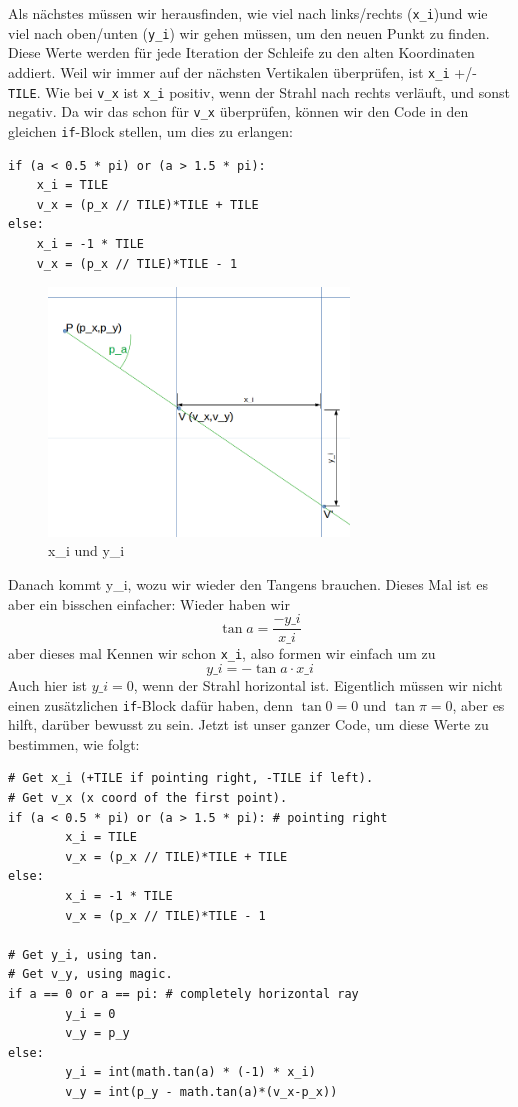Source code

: \documentclass[a4paper,12pt]{report}
\begin{document}
Als nächstes müssen wir herausfinden, wie viel nach links/rechts (\texttt{x\_i})und wie viel nach oben/unten (\texttt{y\_i}) wir gehen müssen, um den neuen Punkt zu finden. Diese Werte werden für jede Iteration der Schleife zu den alten Koordinaten addiert. Weil wir immer auf der nächsten Vertikalen überprüfen, ist \texttt{x\_i} +/- \texttt{TILE}. Wie bei \texttt{v\_x} ist \texttt{x\_i} positiv, wenn der Strahl nach rechts verläuft, und sonst negativ. Da wir das schon für \texttt{v\_x} überprüfen, können wir den Code in den gleichen \texttt{if}-Block stellen, um dies zu erlangen:
\begin{Verbatim}[baselinestretch=1.0, xleftmargin=1cm]
if (a < 0.5 * pi) or (a > 1.5 * pi):
	x_i = TILE
	v_x = (p_x // TILE)*TILE + TILE
else:
	x_i = -1 * TILE
	v_x = (p_x // TILE)*TILE - 1
\end{Verbatim}

\begin{figure}[htbp] 
        \centering
        \includegraphics[width=8cm]{vcheck2.png} 
        \caption{x\_i und y\_i}
\end{figure}
Danach kommt y\_i, wozu wir wieder den Tangens brauchen. Dieses Mal ist es aber ein bisschen einfacher: Wieder haben wir $$\tan a = \frac{-y\_i}{x\_i}$$aber dieses mal Kennen wir schon \texttt{x\_i}, also formen wir einfach um zu $$y\_i = -\tan a \cdot x\_i$$
Auch hier ist $y\_i = 0$, wenn der Strahl horizontal ist. Eigentlich müssen wir nicht einen zusätzlichen \texttt{if}-Block dafür haben, denn $\tan 0 = 0$ und $\tan \pi = 0$, aber es hilft, darüber bewusst zu sein. Jetzt ist unser ganzer Code, um diese Werte zu bestimmen, wie folgt:
\begin{Verbatim}[baselinestretch=1.0, xleftmargin=1cm]
# Get x_i (+TILE if pointing right, -TILE if left).
# Get v_x (x coord of the first point).
if (a < 0.5 * pi) or (a > 1.5 * pi): # pointing right
        x_i = TILE
        v_x = (p_x // TILE)*TILE + TILE
else:
        x_i = -1 * TILE
        v_x = (p_x // TILE)*TILE - 1

# Get y_i, using tan.
# Get v_y, using magic.
if a == 0 or a == pi: # completely horizontal ray
        y_i = 0
        v_y = p_y
else:
        y_i = int(math.tan(a) * (-1) * x_i)
        v_y = int(p_y - math.tan(a)*(v_x-p_x))
\end{Verbatim}
\end{document}
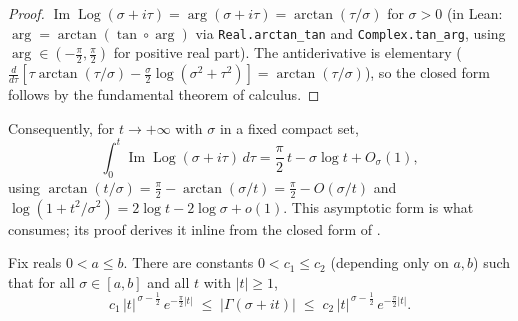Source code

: \begin{proof}
\leanok
$\operatorname{Im}\operatorname{Log}(\sigma+i\tau)=\arg(\sigma+i\tau)
=\arctan(\tau/\sigma)$ for $\sigma>0$ (in Lean:
$\arg=\arctan(\tan\circ\arg)$ via \texttt{Real.arctan\_tan} and \texttt{Complex.tan\_arg},
using $\arg\in(-\tfrac\pi2,\tfrac\pi2)$ for positive real part). The antiderivative is elementary
($\frac{d}{d\tau}[\tau\arctan(\tau/\sigma)-\tfrac\sigma2\log(\sigma^2+\tau^2)]
=\arctan(\tau/\sigma)$), so the closed form follows by the fundamental theorem of calculus.
\end{proof}

\begin{remark}
\label{rem:gs_arg_asymptotic}
Consequently, for $t\to+\infty$ with $\sigma$ in a fixed compact set,
\[
  \int_{0}^{t}\operatorname{Im}\operatorname{Log}(\sigma+i\tau)\,d\tau
  = \frac{\pi}{2}\,t - \sigma\log t + O_\sigma(1),
\]
using $\arctan(t/\sigma)=\tfrac\pi2-\arctan(\sigma/t)=\tfrac\pi2-O(\sigma/t)$ and
$\log(1+t^2/\sigma^2)=2\log t-2\log\sigma+o(1)$. This asymptotic form is what  consumes; its
proof derives it inline from the closed form of .
\end{remark}

\begin{theorem}
\label{thm:gs_Gamma_growth}
\leanok
{}
Fix reals $0<a\le b$. There are constants $0<c_1\le c_2$ (depending only on $a,b$)
such that for all $\sigma\in[a,b]$ and all $t$ with $|t|\ge1$,
\[
  c_1\,|t|^{\,\sigma-\frac12}\,e^{-\frac{\pi}{2}|t|}
  \;\le\; \bigl|\Gamma(\sigma+it)\bigr|
  \;\le\; c_2\,|t|^{\,\sigma-\frac12}\,e^{-\frac{\pi}{2}|t|}.
\]
\end{theorem}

** Activity **
Every line of the material must be returned verbatim, and pictures must be left behind.

** Your response **
Source code

: \documentclass[a4paper,12pt]{report}
\begin{document}
Als nächstes müssen wir herausfinden, wie viel nach links/rechts (\texttt{x\_i})und wie viel nach oben/unten (\texttt{y\_i}) wir gehen müssen, um den neuen Punkt zu finden. Diese Werte werden für jede Iteration der Schleife zu den alten Koordinaten addiert. Weil wir immer auf der nächsten Vertikalen überprüfen, ist \texttt{x\_i} +/- \texttt{TILE}. Wie bei \texttt{v\_x} ist \texttt{x\_i} positiv, wenn der Strahl nach rechts verläuft, und sonst negativ. Da wir das schon für \texttt{v\_x} überprüfen, können wir den Code in den gleichen \texttt{if}-Block stellen, um dies zu erlangen:
\begin{Verbatim}[baselinestretch=1.0, xleftmargin=1cm]
if (a < 0.5 * pi) or (a > 1.5 * pi):
	x_i = TILE
	v_x = (p_x // TILE)*TILE + TILE
else:
	x_i = -1 * TILE
	v_x = (p_x // TILE)*TILE - 1
\end{Verbatim}

\begin{figure}[htbp] 
        \centering
        \includegraphics[width=8cm]{vcheck2.png} 
        \caption{x\_i und y\_i}
\end{figure}
Danach kommt y\_i, wozu wir wieder den Tangens brauchen. Dieses Mal ist es aber ein bisschen einfacher: Wieder haben wir $$\tan a = \frac{-y\_i}{x\_i}$$aber dieses mal Kennen wir schon \texttt{x\_i}, also formen wir einfach um zu $$y\_i = -\tan a \cdot x\_i$$
Auch hier ist $y\_i = 0$, wenn der Strahl horizontal ist. Eigentlich müssen wir nicht einen zusätzlichen \texttt{if}-Block dafür haben, denn $\tan 0 = 0$ und $\tan \pi = 0$, aber es hilft, darüber bewusst zu sein. Jetzt ist unser ganzer Code, um diese Werte zu bestimmen, wie folgt:
\begin{Verbatim}[baselinestretch=1.0, xleftmargin=1cm]
# Get x_i (+TILE if pointing right, -TILE if left).
# Get v_x (x coord of the first point).
if (a < 0.5 * pi) or (a > 1.5 * pi): # pointing right
        x_i = TILE
        v_x = (p_x // TILE)*TILE + TILE
else:
        x_i = -1 * TILE
        v_x = (p_x // TILE)*TILE - 1

# Get y_i, using tan.
# Get v_y, using magic.
if a == 0 or a == pi: # completely horizontal ray
        y_i = 0
        v_y = p_y
else:
        y_i = int(math.tan(a) * (-1) * x_i)
        v_y = int(p_y - math.tan(a)*(v_x-p_x))
\end{Verbatim}
\end{document}
Source code

: \begin{proof}
\leanok
$\operatorname{Im}\operatorname{Log}(\sigma+i\tau)=\arg(\sigma+i\tau)
=\arctan(\tau/\sigma)$ for $\sigma>0$ (in Lean:
$\arg=\arctan(\tan\circ\arg)$ via \texttt{Real.arctan\_tan} and \texttt{Complex.tan\_arg},
using $\arg\in(-\tfrac\pi2,\tfrac\pi2)$ for positive real part). The antiderivative is elementary
($\frac{d}{d\tau}[\tau\arctan(\tau/\sigma)-\tfrac\sigma2\log(\sigma^2+\tau^2)]
=\arctan(\tau/\sigma)$), so the closed form follows by the fundamental theorem of calculus.
\end{proof}

\begin{remark}
\label{rem:gs_arg_asymptotic}
Consequently, for $t\to+\infty$ with $\sigma$ in a fixed compact set,
\[
  \int_{0}^{t}\operatorname{Im}\operatorname{Log}(\sigma+i\tau)\,d\tau
  = \frac{\pi}{2}\,t - \sigma\log t + O_\sigma(1),
\]
using $\arctan(t/\sigma)=\tfrac\pi2-\arctan(\sigma/t)=\tfrac\pi2-O(\sigma/t)$ and
$\log(1+t^2/\sigma^2)=2\log t-2\log\sigma+o(1)$. This asymptotic form is what  consumes; its
proof derives it inline from the closed form of .
\end{remark}

\begin{theorem}
\label{thm:gs_Gamma_growth}
\leanok
{}
Fix reals $0<a\le b$. There are constants $0<c_1\le c_2$ (depending only on $a,b$)
such that for all $\sigma\in[a,b]$ and all $t$ with $|t|\ge1$,
\[
  c_1\,|t|^{\,\sigma-\frac12}\,e^{-\frac{\pi}{2}|t|}
  \;\le\; \bigl|\Gamma(\sigma+it)\bigr|
  \;\le\; c_2\,|t|^{\,\sigma-\frac12}\,e^{-\frac{\pi}{2}|t|}.
\]
\end{theorem}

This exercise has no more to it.